What is required:
Lines containing "constraints" should be pulled from the material below.

Data to use:
__________
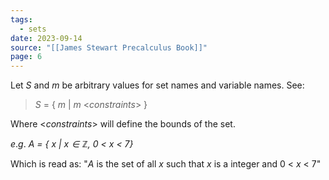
 ```yaml
---
tags:
  - sets
date: 2023-09-14
source: "[[James Stewart Precalculus Book]]"
page: 6
---
```

Let $S$ and $m$ be arbitrary values for set names and variable names. See:

> $S$ = { $m$ | $m$ <*constraints*> }

Where <*constraints*> will define the bounds of the set.

$e.g.$
*$A$ = { $x$ | $x \in \mathbb{Z},$ 0 < $x$ < 7}*

Which is read as: "$A$ is the set of all $x$ such that $x$ is a integer and 0 < $x$ < 7"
__________
Task answer:
> $S$ = { $m$ | $m$ <*constraints*> }
Where <*constraints*> will define the bounds of the set.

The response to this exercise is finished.